### Goal of the exercise:
Scan the records for "dalam". Show the matching lines.
== Dataset content ==
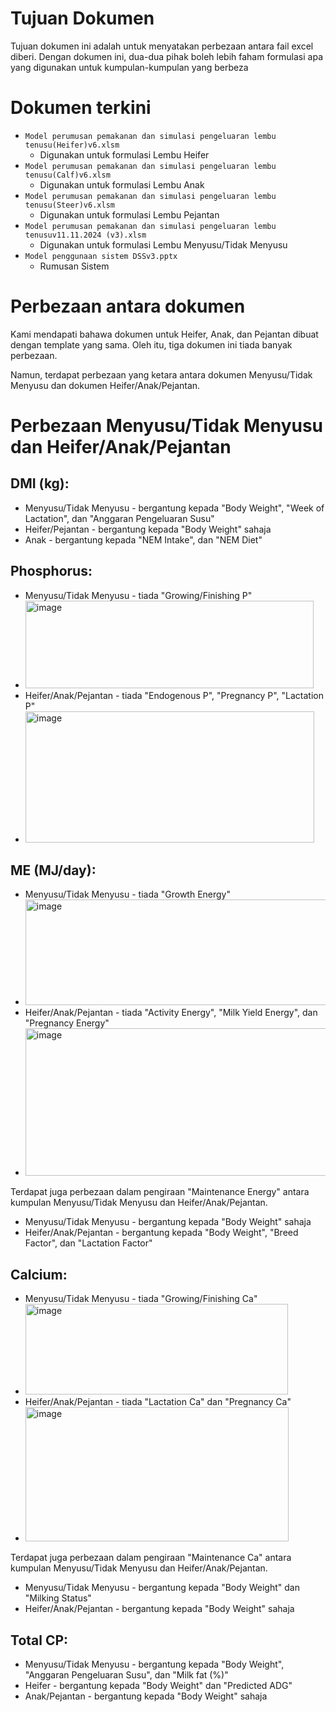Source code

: # Tujuan Dokumen
Tujuan dokumen ini adalah untuk menyatakan perbezaan antara fail excel diberi. 
Dengan dokumen ini, dua-dua pihak boleh lebih faham formulasi apa yang digunakan untuk kumpulan-kumpulan yang berbeza

# Dokumen terkini
- `Model perumusan pemakanan dan simulasi pengeluaran lembu tenusu(Heifer)v6.xlsm`
    - Digunakan untuk formulasi Lembu Heifer
- `Model perumusan pemakanan dan simulasi pengeluaran lembu tenusu(Calf)v6.xlsm`
    - Digunakan untuk formulasi Lembu Anak
- `Model perumusan pemakanan dan simulasi pengeluaran lembu tenusu(Steer)v6.xlsm`
    - Digunakan untuk formulasi Lembu Pejantan
- `Model perumusan pemakanan dan simulasi pengeluaran lembu tenusuv11.11.2024 (v3).xlsm`
    - Digunakan untuk formulasi Lembu Menyusu/Tidak Menyusu
- `Model penggunaan sistem DSSv3.pptx`
    - Rumusan Sistem
 
# Perbezaan antara dokumen
Kami mendapati bahawa dokumen untuk Heifer, Anak, dan Pejantan dibuat dengan template yang sama. Oleh itu, tiga dokumen ini tiada banyak perbezaan.

Namun, terdapat perbezaan yang ketara antara dokumen Menyusu/Tidak Menyusu dan dokumen Heifer/Anak/Pejantan.

# Perbezaan Menyusu/Tidak Menyusu dan Heifer/Anak/Pejantan

## DMI (kg):
- Menyusu/Tidak Menyusu - bergantung kepada "Body Weight", "Week of Lactation", dan "Anggaran Pengeluaran Susu"
- Heifer/Pejantan - bergantung kepada "Body Weight" sahaja
- Anak - bergantung kepada "NEM Intake", dan "NEM Diet"

## Phosphorus:
- Menyusu/Tidak Menyusu - tiada "Growing/Finishing P"
- <img width="461" height="140" alt="image" src="https://github.com/user-attachments/assets/9895629b-a45d-47c4-871a-87eb7d424c1b" />
- Heifer/Anak/Pejantan - tiada "Endogenous P", "Pregnancy P", "Lactation P"
- <img width="462" height="210" alt="image" src="https://github.com/user-attachments/assets/76081d89-9ec5-4a8f-8a0b-7d76bbe92ce2" />

## ME (MJ/day):
- Menyusu/Tidak Menyusu - tiada "Growth Energy"
- <img width="650" height="169" alt="image" src="https://github.com/user-attachments/assets/326fdfac-f209-4b93-a0d0-e76b1a319eec" />
- Heifer/Anak/Pejantan - tiada "Activity Energy", "Milk Yield Energy", dan "Pregnancy Energy"
- <img width="646" height="236" alt="image" src="https://github.com/user-attachments/assets/09114746-c6d9-45dc-93a3-1f522d4c1c6f" />

Terdapat juga perbezaan dalam pengiraan "Maintenance Energy" antara kumpulan Menyusu/Tidak Menyusu dan Heifer/Anak/Pejantan.
- Menyusu/Tidak Menyusu - bergantung kepada "Body Weight" sahaja
- Heifer/Anak/Pejantan - bergantung kepada "Body Weight", "Breed Factor", dan "Lactation Factor"

## Calcium:
- Menyusu/Tidak Menyusu - tiada "Growing/Finishing Ca"
- <img width="420" height="145" alt="image" src="https://github.com/user-attachments/assets/ed1001f0-350e-4ac2-9f30-a797fd0dbe46" />
- Heifer/Anak/Pejantan - tiada "Lactation Ca" dan "Pregnancy Ca"
- <img width="421" height="215" alt="image" src="https://github.com/user-attachments/assets/d03981b1-29ab-4e4c-b5e6-87f7761daa38" />

Terdapat juga perbezaan dalam pengiraan "Maintenance Ca" antara kumpulan Menyusu/Tidak Menyusu dan Heifer/Anak/Pejantan.
- Menyusu/Tidak Menyusu - bergantung kepada "Body Weight" dan "Milking Status"
- Heifer/Anak/Pejantan - bergantung kepada "Body Weight" sahaja

## Total CP:
- Menyusu/Tidak Menyusu - bergantung kepada "Body Weight", "Anggaran Pengeluaran Susu", dan "Milk fat (%)"
- Heifer - bergantung kepada "Body Weight" dan "Predicted ADG"
- Anak/Pejantan - bergantung kepada "Body Weight" sahaja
===
### Response to this task:
Terdapat juga perbezaan dalam pengiraan "Maintenance Energy" antara kumpulan Menyusu/Tidak Menyusu dan Heifer/Anak/Pejantan.
Terdapat juga perbezaan dalam pengiraan "Maintenance Ca" antara kumpulan Menyusu/Tidak Menyusu dan Heifer/Anak/Pejantan.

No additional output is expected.